STORED DATA »
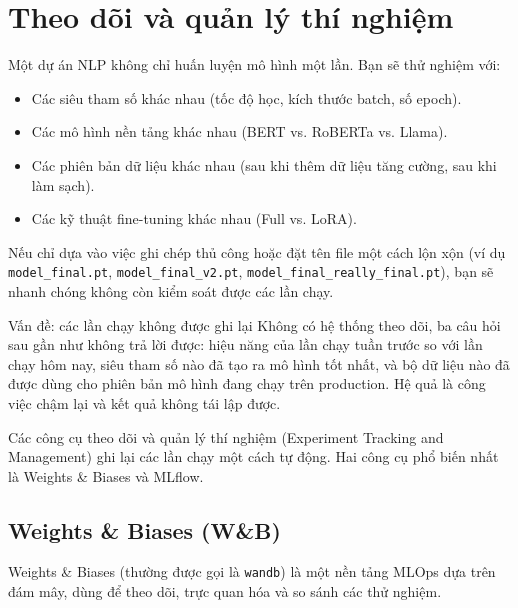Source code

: 
\section{Theo dõi và quản lý thí nghiệm}
\label{sec:experiment_tracking}

Một dự án NLP không chỉ huấn luyện mô hình một lần. Bạn sẽ thử nghiệm với:
\begin{itemize}
    \item Các siêu tham số khác nhau (tốc độ học, kích thước batch, số epoch).
    \item Các mô hình nền tảng khác nhau (BERT vs. RoBERTa vs. Llama).
    \item Các phiên bản dữ liệu khác nhau (sau khi thêm dữ liệu tăng cường, sau khi làm sạch).
    \item Các kỹ thuật fine-tuning khác nhau (Full vs. LoRA).
\end{itemize}

Nếu chỉ dựa vào việc ghi chép thủ công hoặc đặt tên file một cách lộn xộn (ví dụ \texttt{model\_final.pt}, \texttt{model\_final\_v2.pt}, \texttt{model\_\allowbreak final\_\allowbreak really\_\allowbreak final.\allowbreak pt}), bạn sẽ nhanh chóng không còn kiểm soát được các lần chạy.

\begin{pitfall}{Vấn đề: các lần chạy không được ghi lại}
Không có hệ thống theo dõi, ba câu hỏi sau gần như không trả lời được: hiệu năng của lần chạy tuần trước so với lần chạy hôm nay, siêu tham số nào đã tạo ra mô hình tốt nhất, và bộ dữ liệu nào đã được dùng cho phiên bản mô hình đang chạy trên production. Hệ quả là công việc chậm lại và kết quả không tái lập được.
\end{pitfall}

Các công cụ theo dõi và quản lý thí nghiệm (Experiment Tracking and Management) ghi lại các lần chạy một cách tự động. Hai công cụ phổ biến nhất là Weights \& Biases và MLflow.

\subsection{Weights \& Biases (W\&B)}
\label{ssec:wandb}
Weights \& Biases (thường được gọi là \texttt{wandb}) là một nền tảng MLOps dựa trên đám mây, dùng để theo dõi, trực quan hóa và so sánh các thử nghiệm.

\begin{center}
\label{fig:wandb_dashboard}
\end{center}


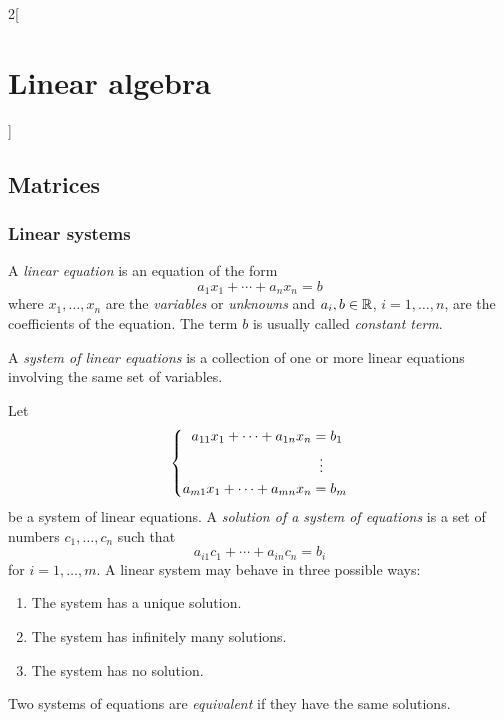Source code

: \documentclass[../../../main_math.tex]{subfiles}
\begin{document}
\renewcommand{\col}{\alg}
\begin{multicols}{2}[\section{Linear algebra}]
  \subsection{Matrices}
  \subsubsection{Linear systems}
  \begin{definition}
    A \emph{linear equation} is an equation of the form $$a_1x_1+\cdots+a_nx_n=b$$ where $x_1,\ldots,x_n$ are the \emph{variables} or \emph{unknowns} and $a_i,b\in\mathbb{R}$, $i=1,\ldots,n$, are the coefficients of the equation. The term $b$ is usually called \emph{constant term}.
  \end{definition}
  \begin{definition}
    A \emph{system of linear equations} is a collection of one or more linear equations involving the same set of variables.
  \end{definition}
  \begin{definition}
    Let
    \begin{equation*}
      \arraycolsep=1pt
      \left\{
      \begin{aligned}
        a_{11}x_1  + \cdots +  a_{1n}x_n & =  b_1     \\
                                         & \;\;\vdots \\
        a_{m1}x_1  + \cdots +  a_{mn}x_n & =  b_m
      \end{aligned}
      \right.
    \end{equation*}
    be a system of linear equations. A \emph{solution of a system of equations} is a set of numbers $c_1,\ldots,c_n$ such that $$a_{i1}c_1+\cdots+a_{in}c_n=b_i$$ for $i=1,\ldots,m$. A linear system may behave in three possible ways:
    \begin{enumerate}
      \item The system has a unique solution.
      \item The system has infinitely many solutions.
      \item The system has no solution.
    \end{enumerate}
  \end{definition}
  \begin{definition}
    Two systems of equations are \emph{equivalent} if they have the same solutions.
  \end{definition}

\end{multicols}
\end{document}
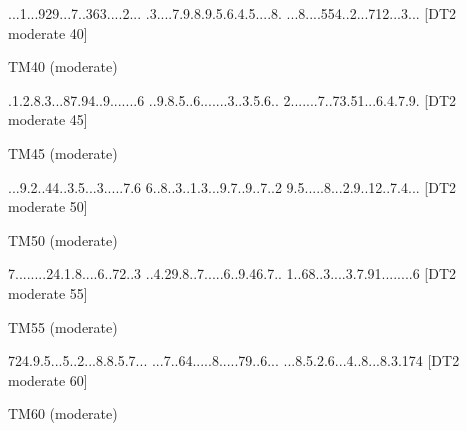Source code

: \documentclass[twoside]{article}
\begin{document}
\renewcommand*{\puzzlefile}{tm40.sud}
\writepuzzle%
{...1...92}{9...7..36}{3....2...}%
{.3....7.9}{.8.9.5.6.}{4.5....8.}%
{...8....5}{54..2...7}{12...3...}%
[DT2 moderate 40]
\vfill
\begin{minipage}{0.95\linewidth}\begin{center}
TM40 (moderate) \\
\end{center}\end{minipage}

\renewcommand*{\puzzlefile}{tm45.sud}
\writepuzzle%
{.1.2.8.3.}{..87.94..}{9.......6}%
{..9.8.5..}{6.......3}{..3.5.6..}%
{2.......7}{..73.51..}{.6.4.7.9.}%
[DT2 moderate 45]
\vfill
\begin{minipage}{0.95\linewidth}\begin{center}
TM45 (moderate) \\
\end{center}\end{minipage}

\renewcommand*{\puzzlefile}{tm50.sud}
\writepuzzle%
{...9.2..4}{4..3.5...}{3.....7.6}%
{6..8..3..}{1.3...9.7}{..9..7..2}%
{9.5.....8}{...2.9..1}{2..7.4...}%
[DT2 moderate 50]
\vfill
\begin{minipage}{0.95\linewidth}\begin{center}
TM50 (moderate) \\
\end{center}\end{minipage}

\renewcommand*{\puzzlefile}{tm55.sud}
\writepuzzle%
{7........}{24.1.8...}{.6..72..3}%
{..4.29.8.}{.7.....6.}{.9.46.7..}%
{1..68..3.}{...3.7.91}{........6}%
[DT2 moderate 55]
\vfill
\begin{minipage}{0.95\linewidth}\begin{center}
TM55 (moderate) \\
\end{center}\end{minipage}

\renewcommand*{\puzzlefile}{tm60.sud}
\writepuzzle%
{724.9.5..}{.5..2...8}{.8.5.7...}%
{...7..64.}{....8....}{.79..6...}%
{...8.5.2.}{6...4..8.}{..8.3.174}%
[DT2 moderate 60]
\vfill
\begin{minipage}{0.95\linewidth}\begin{center}
TM60 (moderate) \\
\end{center}\end{minipage}
\end{document}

EXERCISE AIM » Each line of the material goes into your copy unchanged, but no picture does.

WRITTEN SOLUTION »
Source code

: 
\section{Theo dõi và quản lý thí nghiệm}
\label{sec:experiment_tracking}

Một dự án NLP không chỉ huấn luyện mô hình một lần. Bạn sẽ thử nghiệm với:
\begin{itemize}
    \item Các siêu tham số khác nhau (tốc độ học, kích thước batch, số epoch).
    \item Các mô hình nền tảng khác nhau (BERT vs. RoBERTa vs. Llama).
    \item Các phiên bản dữ liệu khác nhau (sau khi thêm dữ liệu tăng cường, sau khi làm sạch).
    \item Các kỹ thuật fine-tuning khác nhau (Full vs. LoRA).
\end{itemize}

Nếu chỉ dựa vào việc ghi chép thủ công hoặc đặt tên file một cách lộn xộn (ví dụ \texttt{model\_final.pt}, \texttt{model\_final\_v2.pt}, \texttt{model\_\allowbreak final\_\allowbreak really\_\allowbreak final.\allowbreak pt}), bạn sẽ nhanh chóng không còn kiểm soát được các lần chạy.

\begin{pitfall}{Vấn đề: các lần chạy không được ghi lại}
Không có hệ thống theo dõi, ba câu hỏi sau gần như không trả lời được: hiệu năng của lần chạy tuần trước so với lần chạy hôm nay, siêu tham số nào đã tạo ra mô hình tốt nhất, và bộ dữ liệu nào đã được dùng cho phiên bản mô hình đang chạy trên production. Hệ quả là công việc chậm lại và kết quả không tái lập được.
\end{pitfall}

Các công cụ theo dõi và quản lý thí nghiệm (Experiment Tracking and Management) ghi lại các lần chạy một cách tự động. Hai công cụ phổ biến nhất là Weights \& Biases và MLflow.

\subsection{Weights \& Biases (W\&B)}
\label{ssec:wandb}
Weights \& Biases (thường được gọi là \texttt{wandb}) là một nền tảng MLOps dựa trên đám mây, dùng để theo dõi, trực quan hóa và so sánh các thử nghiệm.

\begin{center}
\label{fig:wandb_dashboard}
\end{center}


Source code

: \documentclass[../../../main_math.tex]{subfiles}
\begin{document}
\renewcommand{\col}{\alg}
\begin{multicols}{2}[\section{Linear algebra}]
  \subsection{Matrices}
  \subsubsection{Linear systems}
  \begin{definition}
    A \emph{linear equation} is an equation of the form $$a_1x_1+\cdots+a_nx_n=b$$ where $x_1,\ldots,x_n$ are the \emph{variables} or \emph{unknowns} and $a_i,b\in\mathbb{R}$, $i=1,\ldots,n$, are the coefficients of the equation. The term $b$ is usually called \emph{constant term}.
  \end{definition}
  \begin{definition}
    A \emph{system of linear equations} is a collection of one or more linear equations involving the same set of variables.
  \end{definition}
  \begin{definition}
    Let
    \begin{equation*}
      \arraycolsep=1pt
      \left\{
      \begin{aligned}
        a_{11}x_1  + \cdots +  a_{1n}x_n & =  b_1     \\
                                         & \;\;\vdots \\
        a_{m1}x_1  + \cdots +  a_{mn}x_n & =  b_m
      \end{aligned}
      \right.
    \end{equation*}
    be a system of linear equations. A \emph{solution of a system of equations} is a set of numbers $c_1,\ldots,c_n$ such that $$a_{i1}c_1+\cdots+a_{in}c_n=b_i$$ for $i=1,\ldots,m$. A linear system may behave in three possible ways:
    \begin{enumerate}
      \item The system has a unique solution.
      \item The system has infinitely many solutions.
      \item The system has no solution.
    \end{enumerate}
  \end{definition}
  \begin{definition}
    Two systems of equations are \emph{equivalent} if they have the same solutions.
  \end{definition}

\end{multicols}
\end{document}
Source code

: \documentclass[twoside]{article}
\begin{document}
\renewcommand*{\puzzlefile}{tm40.sud}
\writepuzzle%
{...1...92}{9...7..36}{3....2...}%
{.3....7.9}{.8.9.5.6.}{4.5....8.}%
{...8....5}{54..2...7}{12...3...}%
[DT2 moderate 40]
\vfill
\begin{minipage}{0.95\linewidth}\begin{center}
TM40 (moderate) \\
\end{center}\end{minipage}

\renewcommand*{\puzzlefile}{tm45.sud}
\writepuzzle%
{.1.2.8.3.}{..87.94..}{9.......6}%
{..9.8.5..}{6.......3}{..3.5.6..}%
{2.......7}{..73.51..}{.6.4.7.9.}%
[DT2 moderate 45]
\vfill
\begin{minipage}{0.95\linewidth}\begin{center}
TM45 (moderate) \\
\end{center}\end{minipage}

\renewcommand*{\puzzlefile}{tm50.sud}
\writepuzzle%
{...9.2..4}{4..3.5...}{3.....7.6}%
{6..8..3..}{1.3...9.7}{..9..7..2}%
{9.5.....8}{...2.9..1}{2..7.4...}%
[DT2 moderate 50]
\vfill
\begin{minipage}{0.95\linewidth}\begin{center}
TM50 (moderate) \\
\end{center}\end{minipage}

\renewcommand*{\puzzlefile}{tm55.sud}
\writepuzzle%
{7........}{24.1.8...}{.6..72..3}%
{..4.29.8.}{.7.....6.}{.9.46.7..}%
{1..68..3.}{...3.7.91}{........6}%
[DT2 moderate 55]
\vfill
\begin{minipage}{0.95\linewidth}\begin{center}
TM55 (moderate) \\
\end{center}\end{minipage}

\renewcommand*{\puzzlefile}{tm60.sud}
\writepuzzle%
{724.9.5..}{.5..2...8}{.8.5.7...}%
{...7..64.}{....8....}{.79..6...}%
{...8.5.2.}{6...4..8.}{..8.3.174}%
[DT2 moderate 60]
\vfill
\begin{minipage}{0.95\linewidth}\begin{center}
TM60 (moderate) \\
\end{center}\end{minipage}
\end{document}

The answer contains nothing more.